Stored items
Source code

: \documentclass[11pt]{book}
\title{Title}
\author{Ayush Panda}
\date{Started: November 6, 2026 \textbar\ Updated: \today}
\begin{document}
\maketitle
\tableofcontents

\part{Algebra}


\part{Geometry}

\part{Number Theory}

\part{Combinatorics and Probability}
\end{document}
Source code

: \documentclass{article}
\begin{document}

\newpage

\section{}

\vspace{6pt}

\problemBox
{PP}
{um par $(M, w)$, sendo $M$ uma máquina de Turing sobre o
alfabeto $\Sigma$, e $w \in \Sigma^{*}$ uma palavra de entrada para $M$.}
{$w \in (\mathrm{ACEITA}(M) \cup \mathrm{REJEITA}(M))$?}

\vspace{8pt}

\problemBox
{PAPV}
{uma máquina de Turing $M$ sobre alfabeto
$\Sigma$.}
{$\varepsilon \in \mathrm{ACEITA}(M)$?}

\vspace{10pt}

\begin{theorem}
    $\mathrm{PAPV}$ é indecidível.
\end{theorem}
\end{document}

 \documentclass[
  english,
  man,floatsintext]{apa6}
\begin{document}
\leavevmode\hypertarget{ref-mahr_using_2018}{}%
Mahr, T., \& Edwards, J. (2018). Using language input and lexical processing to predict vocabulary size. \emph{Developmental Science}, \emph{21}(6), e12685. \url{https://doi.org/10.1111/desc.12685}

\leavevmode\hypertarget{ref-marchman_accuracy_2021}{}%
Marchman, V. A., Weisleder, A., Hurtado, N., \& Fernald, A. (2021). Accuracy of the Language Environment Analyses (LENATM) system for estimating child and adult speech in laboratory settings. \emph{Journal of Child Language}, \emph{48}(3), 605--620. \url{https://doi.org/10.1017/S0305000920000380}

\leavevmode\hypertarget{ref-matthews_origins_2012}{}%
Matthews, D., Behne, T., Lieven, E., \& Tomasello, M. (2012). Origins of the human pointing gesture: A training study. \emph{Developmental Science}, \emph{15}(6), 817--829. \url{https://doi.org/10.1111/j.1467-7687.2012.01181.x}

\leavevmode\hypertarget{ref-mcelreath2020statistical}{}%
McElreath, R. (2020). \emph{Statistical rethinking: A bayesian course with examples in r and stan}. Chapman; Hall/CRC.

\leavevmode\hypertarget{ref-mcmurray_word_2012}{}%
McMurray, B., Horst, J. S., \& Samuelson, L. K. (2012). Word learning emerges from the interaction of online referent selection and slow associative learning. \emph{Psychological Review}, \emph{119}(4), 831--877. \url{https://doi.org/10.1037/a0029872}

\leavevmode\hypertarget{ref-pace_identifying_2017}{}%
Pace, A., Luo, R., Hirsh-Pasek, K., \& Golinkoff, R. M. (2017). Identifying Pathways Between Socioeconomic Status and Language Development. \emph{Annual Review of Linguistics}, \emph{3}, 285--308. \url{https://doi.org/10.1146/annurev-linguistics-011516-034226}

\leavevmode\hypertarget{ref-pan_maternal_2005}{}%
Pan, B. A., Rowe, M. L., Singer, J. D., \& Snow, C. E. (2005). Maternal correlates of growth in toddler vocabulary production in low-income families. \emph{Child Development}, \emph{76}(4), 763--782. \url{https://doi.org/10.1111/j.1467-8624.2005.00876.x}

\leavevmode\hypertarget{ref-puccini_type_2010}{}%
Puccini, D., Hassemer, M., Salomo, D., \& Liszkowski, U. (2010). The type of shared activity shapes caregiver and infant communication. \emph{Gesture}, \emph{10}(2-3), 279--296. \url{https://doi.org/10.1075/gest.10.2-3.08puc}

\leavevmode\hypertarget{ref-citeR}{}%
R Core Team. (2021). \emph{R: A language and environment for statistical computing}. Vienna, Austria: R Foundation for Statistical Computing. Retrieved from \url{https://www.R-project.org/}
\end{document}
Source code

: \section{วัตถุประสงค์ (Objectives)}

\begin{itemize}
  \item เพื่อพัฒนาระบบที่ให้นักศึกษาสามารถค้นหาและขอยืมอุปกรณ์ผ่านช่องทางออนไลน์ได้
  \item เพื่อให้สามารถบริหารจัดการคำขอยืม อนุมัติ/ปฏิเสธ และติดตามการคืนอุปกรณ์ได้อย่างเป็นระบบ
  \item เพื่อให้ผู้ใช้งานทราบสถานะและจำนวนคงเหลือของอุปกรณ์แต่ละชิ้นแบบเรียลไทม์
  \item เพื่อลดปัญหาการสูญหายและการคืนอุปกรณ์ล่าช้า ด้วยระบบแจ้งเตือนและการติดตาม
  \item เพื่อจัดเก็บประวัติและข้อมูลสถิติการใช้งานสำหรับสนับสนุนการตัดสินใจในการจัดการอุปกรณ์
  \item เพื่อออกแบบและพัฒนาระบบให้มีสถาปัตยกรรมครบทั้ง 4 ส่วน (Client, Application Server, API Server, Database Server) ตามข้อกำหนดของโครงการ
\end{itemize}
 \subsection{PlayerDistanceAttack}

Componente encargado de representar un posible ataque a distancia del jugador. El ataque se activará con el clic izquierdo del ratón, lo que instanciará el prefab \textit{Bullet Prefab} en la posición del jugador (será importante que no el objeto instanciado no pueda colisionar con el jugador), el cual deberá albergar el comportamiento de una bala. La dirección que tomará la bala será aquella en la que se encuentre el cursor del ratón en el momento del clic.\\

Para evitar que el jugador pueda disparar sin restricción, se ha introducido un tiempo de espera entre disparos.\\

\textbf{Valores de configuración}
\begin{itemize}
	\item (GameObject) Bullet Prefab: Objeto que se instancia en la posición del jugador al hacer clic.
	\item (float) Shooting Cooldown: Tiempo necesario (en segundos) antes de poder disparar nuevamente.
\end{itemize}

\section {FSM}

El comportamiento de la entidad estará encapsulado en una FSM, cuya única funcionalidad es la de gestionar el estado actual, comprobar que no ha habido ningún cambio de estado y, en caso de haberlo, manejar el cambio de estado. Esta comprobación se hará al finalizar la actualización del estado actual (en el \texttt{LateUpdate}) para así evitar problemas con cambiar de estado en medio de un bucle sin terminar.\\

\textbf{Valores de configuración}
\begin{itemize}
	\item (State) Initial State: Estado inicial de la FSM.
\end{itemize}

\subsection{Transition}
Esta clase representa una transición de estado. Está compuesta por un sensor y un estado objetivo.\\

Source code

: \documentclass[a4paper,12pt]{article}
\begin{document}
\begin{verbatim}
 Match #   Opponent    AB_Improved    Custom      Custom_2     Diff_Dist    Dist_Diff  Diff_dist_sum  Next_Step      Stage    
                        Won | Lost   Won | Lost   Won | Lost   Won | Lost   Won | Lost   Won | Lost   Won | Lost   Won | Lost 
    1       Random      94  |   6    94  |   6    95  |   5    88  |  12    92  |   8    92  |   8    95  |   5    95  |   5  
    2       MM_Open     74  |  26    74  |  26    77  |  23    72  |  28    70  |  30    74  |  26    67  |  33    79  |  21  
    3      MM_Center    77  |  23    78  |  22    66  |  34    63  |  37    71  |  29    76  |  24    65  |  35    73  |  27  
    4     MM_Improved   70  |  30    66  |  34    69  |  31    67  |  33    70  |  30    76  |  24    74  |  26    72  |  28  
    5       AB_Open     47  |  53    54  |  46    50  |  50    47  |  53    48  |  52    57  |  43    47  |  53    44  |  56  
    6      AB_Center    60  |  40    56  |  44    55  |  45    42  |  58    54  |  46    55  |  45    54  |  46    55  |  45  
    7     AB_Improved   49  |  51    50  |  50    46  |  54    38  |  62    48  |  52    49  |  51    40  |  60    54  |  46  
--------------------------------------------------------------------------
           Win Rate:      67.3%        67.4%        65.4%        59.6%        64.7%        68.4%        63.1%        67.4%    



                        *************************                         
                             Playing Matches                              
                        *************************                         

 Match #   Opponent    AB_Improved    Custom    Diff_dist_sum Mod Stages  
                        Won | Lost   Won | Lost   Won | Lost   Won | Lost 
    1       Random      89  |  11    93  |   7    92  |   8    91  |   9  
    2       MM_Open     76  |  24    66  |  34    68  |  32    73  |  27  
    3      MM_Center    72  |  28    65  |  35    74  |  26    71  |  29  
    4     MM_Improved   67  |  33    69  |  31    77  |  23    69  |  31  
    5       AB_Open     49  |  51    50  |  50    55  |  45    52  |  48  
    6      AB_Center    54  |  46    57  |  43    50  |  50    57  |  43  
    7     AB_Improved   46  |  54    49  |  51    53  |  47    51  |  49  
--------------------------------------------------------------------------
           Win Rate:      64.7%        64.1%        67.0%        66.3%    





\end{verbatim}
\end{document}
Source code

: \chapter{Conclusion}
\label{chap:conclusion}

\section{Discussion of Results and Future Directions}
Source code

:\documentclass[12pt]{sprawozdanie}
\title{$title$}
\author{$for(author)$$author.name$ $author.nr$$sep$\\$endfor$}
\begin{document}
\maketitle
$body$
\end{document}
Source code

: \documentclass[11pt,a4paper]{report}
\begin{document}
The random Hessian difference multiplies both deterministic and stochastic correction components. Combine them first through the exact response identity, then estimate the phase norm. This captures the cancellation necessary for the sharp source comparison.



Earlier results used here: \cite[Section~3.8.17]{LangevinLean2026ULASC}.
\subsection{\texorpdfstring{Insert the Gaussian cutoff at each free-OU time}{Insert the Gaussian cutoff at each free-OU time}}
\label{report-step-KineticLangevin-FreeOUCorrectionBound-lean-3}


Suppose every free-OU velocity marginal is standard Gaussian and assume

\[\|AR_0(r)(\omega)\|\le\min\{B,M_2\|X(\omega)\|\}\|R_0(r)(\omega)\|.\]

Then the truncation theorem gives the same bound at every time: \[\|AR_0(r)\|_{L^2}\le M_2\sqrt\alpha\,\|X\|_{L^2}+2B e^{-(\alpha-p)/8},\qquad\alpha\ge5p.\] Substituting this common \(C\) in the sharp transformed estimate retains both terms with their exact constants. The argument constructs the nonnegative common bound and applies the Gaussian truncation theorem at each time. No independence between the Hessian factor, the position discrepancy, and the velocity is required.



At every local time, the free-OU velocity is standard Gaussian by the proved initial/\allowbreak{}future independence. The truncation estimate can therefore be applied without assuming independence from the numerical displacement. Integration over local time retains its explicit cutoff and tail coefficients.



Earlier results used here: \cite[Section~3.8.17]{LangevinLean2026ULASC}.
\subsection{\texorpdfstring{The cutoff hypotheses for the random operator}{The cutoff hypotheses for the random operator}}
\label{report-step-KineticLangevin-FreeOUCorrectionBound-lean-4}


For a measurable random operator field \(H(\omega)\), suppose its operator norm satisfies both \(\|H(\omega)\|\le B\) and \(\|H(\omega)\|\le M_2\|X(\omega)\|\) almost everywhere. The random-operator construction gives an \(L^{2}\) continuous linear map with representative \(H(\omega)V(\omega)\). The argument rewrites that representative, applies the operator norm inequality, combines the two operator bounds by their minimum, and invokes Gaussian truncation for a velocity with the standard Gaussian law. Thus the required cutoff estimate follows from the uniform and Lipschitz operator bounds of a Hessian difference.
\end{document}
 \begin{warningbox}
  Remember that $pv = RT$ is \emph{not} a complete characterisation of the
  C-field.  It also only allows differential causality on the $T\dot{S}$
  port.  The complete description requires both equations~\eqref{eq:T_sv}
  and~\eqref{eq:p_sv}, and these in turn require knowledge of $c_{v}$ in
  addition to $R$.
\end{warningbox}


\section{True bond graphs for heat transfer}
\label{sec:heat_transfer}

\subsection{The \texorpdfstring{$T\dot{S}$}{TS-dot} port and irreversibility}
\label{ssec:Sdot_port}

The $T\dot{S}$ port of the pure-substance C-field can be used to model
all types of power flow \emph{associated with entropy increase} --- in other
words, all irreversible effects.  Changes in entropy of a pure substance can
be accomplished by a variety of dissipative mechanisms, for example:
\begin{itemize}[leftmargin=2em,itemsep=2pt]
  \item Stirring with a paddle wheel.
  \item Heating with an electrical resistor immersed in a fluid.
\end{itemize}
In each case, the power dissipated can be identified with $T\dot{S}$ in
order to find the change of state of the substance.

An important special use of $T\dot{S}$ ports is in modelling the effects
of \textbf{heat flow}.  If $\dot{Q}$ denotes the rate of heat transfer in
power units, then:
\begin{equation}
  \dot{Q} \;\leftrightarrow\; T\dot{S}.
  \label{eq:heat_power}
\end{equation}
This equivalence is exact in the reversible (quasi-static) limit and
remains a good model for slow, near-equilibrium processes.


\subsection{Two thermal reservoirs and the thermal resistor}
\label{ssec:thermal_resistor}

* [PROBLEM]:
In the records above, find the lines holding "substance". Copy each one.

* [WRITTEN RESPONSE]:
The $T\dot{S}$ port of the pure-substance C-field can be used to model
words, all irreversible effects.  Changes in entropy of a pure substance can
order to find the change of state of the substance.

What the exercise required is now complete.